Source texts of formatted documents
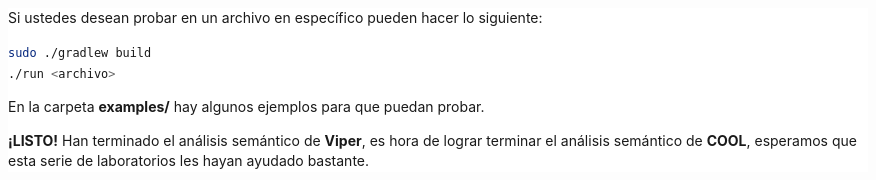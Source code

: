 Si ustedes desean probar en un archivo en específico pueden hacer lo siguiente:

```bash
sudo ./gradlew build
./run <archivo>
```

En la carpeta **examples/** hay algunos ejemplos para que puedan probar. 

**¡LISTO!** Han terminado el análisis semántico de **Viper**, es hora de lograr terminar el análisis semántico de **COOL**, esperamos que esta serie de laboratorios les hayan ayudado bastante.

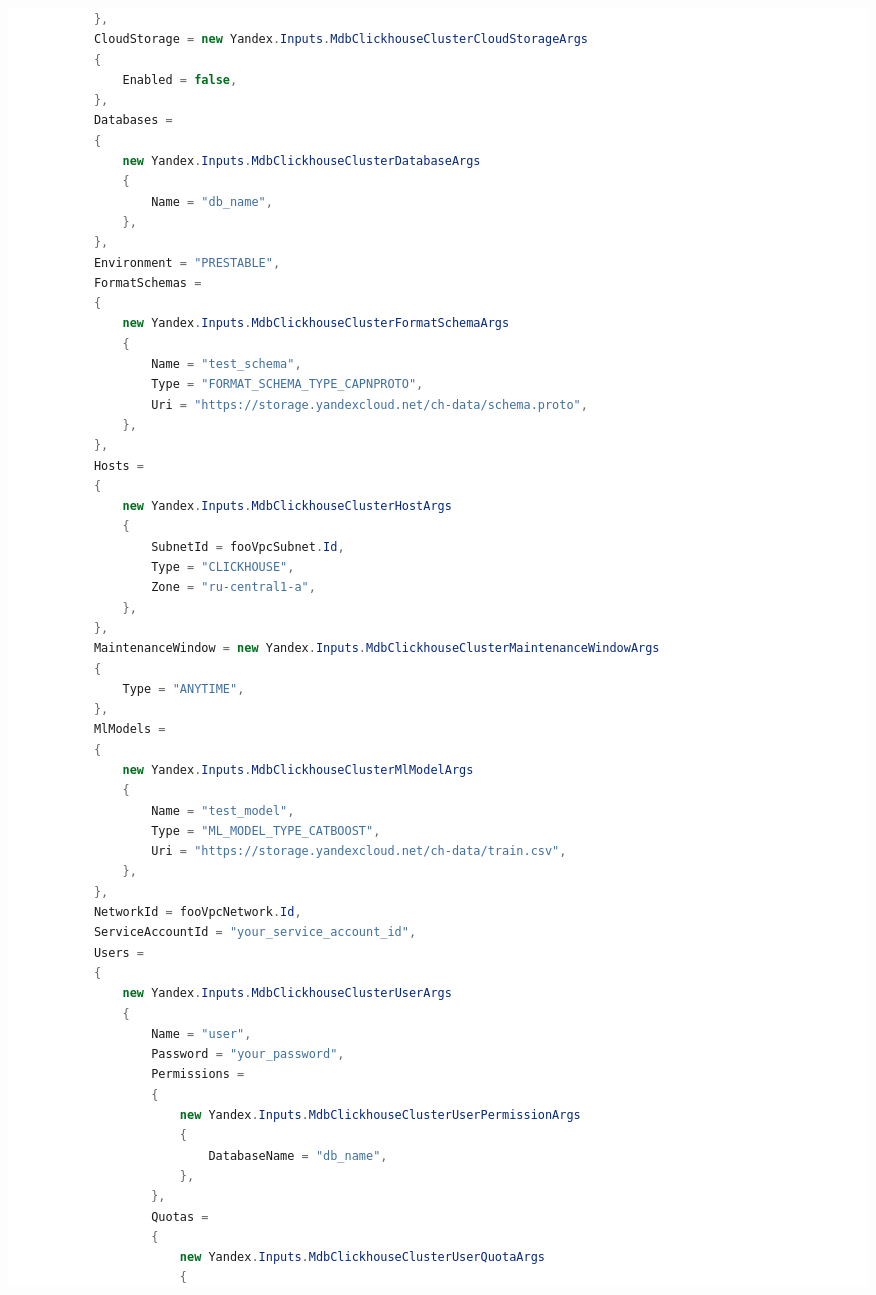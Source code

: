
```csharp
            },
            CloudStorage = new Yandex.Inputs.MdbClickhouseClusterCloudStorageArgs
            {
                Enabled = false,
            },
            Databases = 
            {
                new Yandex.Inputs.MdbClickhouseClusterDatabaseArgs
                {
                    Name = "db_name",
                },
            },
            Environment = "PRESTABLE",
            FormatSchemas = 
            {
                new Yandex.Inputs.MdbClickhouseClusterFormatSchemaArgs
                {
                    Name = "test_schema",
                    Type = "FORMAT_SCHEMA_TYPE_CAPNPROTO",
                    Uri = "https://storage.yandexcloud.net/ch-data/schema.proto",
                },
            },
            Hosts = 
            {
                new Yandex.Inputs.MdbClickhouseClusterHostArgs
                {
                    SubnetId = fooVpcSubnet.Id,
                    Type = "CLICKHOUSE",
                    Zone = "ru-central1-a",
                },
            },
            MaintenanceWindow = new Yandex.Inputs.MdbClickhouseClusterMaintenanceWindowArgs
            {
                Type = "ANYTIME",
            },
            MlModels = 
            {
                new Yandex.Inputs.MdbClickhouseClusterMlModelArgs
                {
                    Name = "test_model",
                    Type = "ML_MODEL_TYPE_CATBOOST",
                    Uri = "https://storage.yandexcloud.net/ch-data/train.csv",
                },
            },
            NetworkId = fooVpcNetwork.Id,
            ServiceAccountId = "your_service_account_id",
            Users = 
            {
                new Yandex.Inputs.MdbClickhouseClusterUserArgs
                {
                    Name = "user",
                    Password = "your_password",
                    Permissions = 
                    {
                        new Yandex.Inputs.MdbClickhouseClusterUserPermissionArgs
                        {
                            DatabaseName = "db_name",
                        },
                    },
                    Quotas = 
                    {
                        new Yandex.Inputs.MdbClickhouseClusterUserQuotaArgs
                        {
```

WHAT THE TASK ASKS —
Locate the lines above that contain "Type" and copy them.

RESULT FOR THIS TASK —
                    Type = "FORMAT_SCHEMA_TYPE_CAPNPROTO",
                    Type = "CLICKHOUSE",
                Type = "ANYTIME",
                    Type = "ML_MODEL_TYPE_CATBOOST",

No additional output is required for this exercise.